2. Sonic Log—Principle
a) A sonic tool consists of a transmitter that emits a sound pulse and a receiver that picks up and records the pulse as it passes the receiver. The sonic log is simply a recording versus depth of the time, t, required for a sound wave to traverse one foot of a formation. Known as the interval transit time, Δt or slowness, t is the reciprocal of the velocity of the sound wave. The interval transit time for a given formation depends upon its lithology and porosity. This dependence upon porosity, when the lithology is known, makes the sonic log very useful as a porosity log.
b) The propagation of sound in a borehole is a complex phenomenon. It is governed by the mechanical properties of several separate acoustical domains—the formation, the borehole fluid column, and the logging tool itself.
3. Neutron Log—Principle a) Neutrons are electrically neutral particles, each having a mass almost
identical to the mass of a hydrogen atom. High-energy (fast) neutrons are continuously emitted from a radioactive source in the sonde. These neutrons collide with nuclei of the formation materials in what may be thought of as elastic “billiard-ball” collisions. With each collision, the neutron loses some of its energy.
b) The amount of energy lost per collision depends on the relative mass of the nucleus with which the neutron collides. The greater energy loss occurs when the neutron strikes a nucleus of practically equal mass—i.e., a hydrogen nucleus. Collisions with heavy nuclei do not slow the neutron very much. Thus, the slowing of neutrons depends largely in the amount of hydrogen in the formation.
c) Within a few microseconds the neutrons have been slowed by successive collisions to thermal velocities, corresponding to energies of around 0.25 eV. They then diffuse randomly, without losing more energy, until they are captured by the nuclei of atoms such as chlorine, hydrogen, or silicon.

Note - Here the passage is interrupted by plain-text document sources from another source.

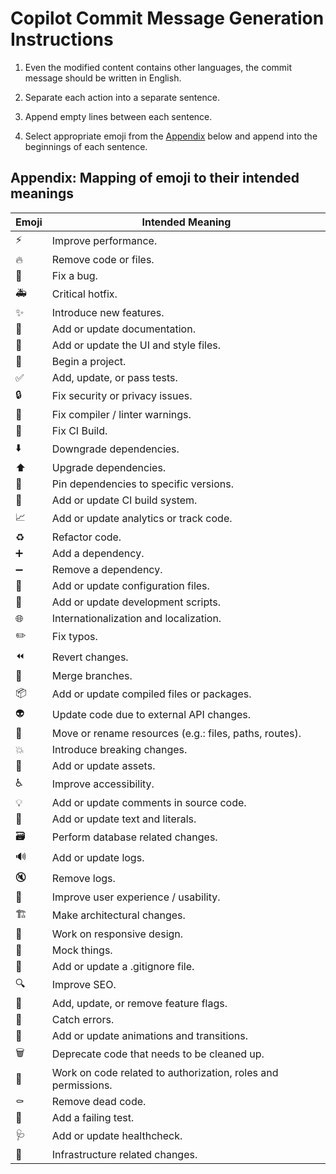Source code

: # Copilot Commit Message Generation Instructions

1. Even the modified content contains other languages, the commit message should be written in English.

2. Separate each action into a separate sentence.

3. Append empty lines between each sentence.

4. Select appropriate emoji from the [Appendix](#appendix-mapping-of-emoji-to-their-intended-meanings) below and append into the beginnings of each sentence.

## Appendix: Mapping of emoji to their intended meanings

| Emoji | Intended Meaning                                              |
| ----- | ------------------------------------------------------------- |
| ⚡️   | Improve performance.                                          |
| 🔥    | Remove code or files.                                         |
| 🐛    | Fix a bug.                                                    |
| 🚑️   | Critical hotfix.                                              |
| ✨    | Introduce new features.                                       |
| 📝    | Add or update documentation.                                  |
| 💄    | Add or update the UI and style files.                         |
| 🎉    | Begin a project.                                              |
| ✅    | Add, update, or pass tests.                                   |
| 🔒️   | Fix security or privacy issues.                               |
| 🚨    | Fix compiler / linter warnings.                               |
| 💚    | Fix CI Build.                                                 |
| ⬇️    | Downgrade dependencies.                                       |
| ⬆️    | Upgrade dependencies.                                         |
| 📌    | Pin dependencies to specific versions.                        |
| 👷    | Add or update CI build system.                                |
| 📈    | Add or update analytics or track code.                        |
| ♻️    | Refactor code.                                                |
| ➕    | Add a dependency.                                             |
| ➖    | Remove a dependency.                                          |
| 🔧    | Add or update configuration files.                            |
| 🔨    | Add or update development scripts.                            |
| 🌐    | Internationalization and localization.                        |
| ✏️    | Fix typos.                                                    |
| ⏪️   | Revert changes.                                               |
| 🔀    | Merge branches.                                               |
| 📦️   | Add or update compiled files or packages.                     |
| 👽️   | Update code due to external API changes.                      |
| 🚚    | Move or rename resources (e.g.: files, paths, routes).        |
| 💥    | Introduce breaking changes.                                   |
| 🍱    | Add or update assets.                                         |
| ♿️   | Improve accessibility.                                        |
| 💡    | Add or update comments in source code.                        |
| 💬    | Add or update text and literals.                              |
| 🗃️    | Perform database related changes.                             |
| 🔊    | Add or update logs.                                           |
| 🔇    | Remove logs.                                                  |
| 🚸    | Improve user experience / usability.                          |
| 🏗️    | Make architectural changes.                                   |
| 📱    | Work on responsive design.                                    |
| 🤡    | Mock things.                                                  |
| 🙈    | Add or update a .gitignore file.                              |
| 🔍️   | Improve SEO.                                                  |
| 🚩    | Add, update, or remove feature flags.                         |
| 🥅    | Catch errors.                                                 |
| 💫    | Add or update animations and transitions.                     |
| 🗑️    | Deprecate code that needs to be cleaned up.                   |
| 🛂    | Work on code related to authorization, roles and permissions. |
| ⚰️    | Remove dead code.                                             |
| 🧪    | Add a failing test.                                           |
| 🩺    | Add or update healthcheck.                                    |
| 🧱    | Infrastructure related changes.                               |
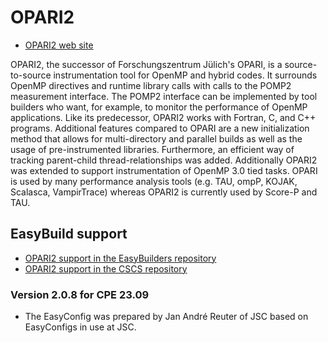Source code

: # OPARI2

-   [OPARI2 web site](https://www.vi-hps.org/tools/opari2.html)

OPARI2, the successor of Forschungszentrum Jülich's OPARI, is a source-to-source 
instrumentation tool for OpenMP and hybrid codes. It surrounds OpenMP directives 
and runtime library calls with calls to the POMP2 measurement interface. 
The POMP2 interface can be implemented by tool builders who want, for example, 
to monitor the performance of OpenMP applications. Like its predecessor, 
OPARI2 works with Fortran, C, and C++ programs. Additional features compared to 
OPARI are a new initialization method that allows for multi-directory and parallel 
builds as well as the usage of pre-instrumented libraries. Furthermore, an efficient 
way of tracking parent-child thread-relationships was added. Additionally OPARI2 was 
extended to support instrumentation of OpenMP 3.0 tied tasks. OPARI is used by many 
performance analysis tools (e.g. TAU, ompP, KOJAK, Scalasca, VampirTrace) whereas 
OPARI2 is currently used by Score-P and TAU.


## EasyBuild support

- [OPARI2 support in the EasyBuilders repository](https://github.com/easybuilders/easybuild-easyconfigs/tree/develop/easybuild/easyconfigs/o/OPARI2)
- [OPARI2 support in the CSCS repository](https://github.com/easybuilders/CSCS/tree/master/easybuild/easyconfigs/o/OPARI2)


### Version 2.0.8 for CPE 23.09

-   The EasyConfig was prepared by Jan André Reuter of JSC based on EasyConfigs in use
    at JSC.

d) The capturing nucleus becomes intensely excited and emits a high-energy gamma ray of capture. Depending on the type of neutron tool, either these capture gamma rays or the neutrons themselves are counted by a detector in the sonde.
e) When the hydrogen concentration of the material surrounding the neutron source is large, most of the neutrons are slowed and captured within a short distance of the source. On the contrary, if the hydrogen concentration is small, the neutrons travel farther from the source before being captured. Accordingly, the counting rate at the detector increases for decreased hydrogen concentration, and vice versa.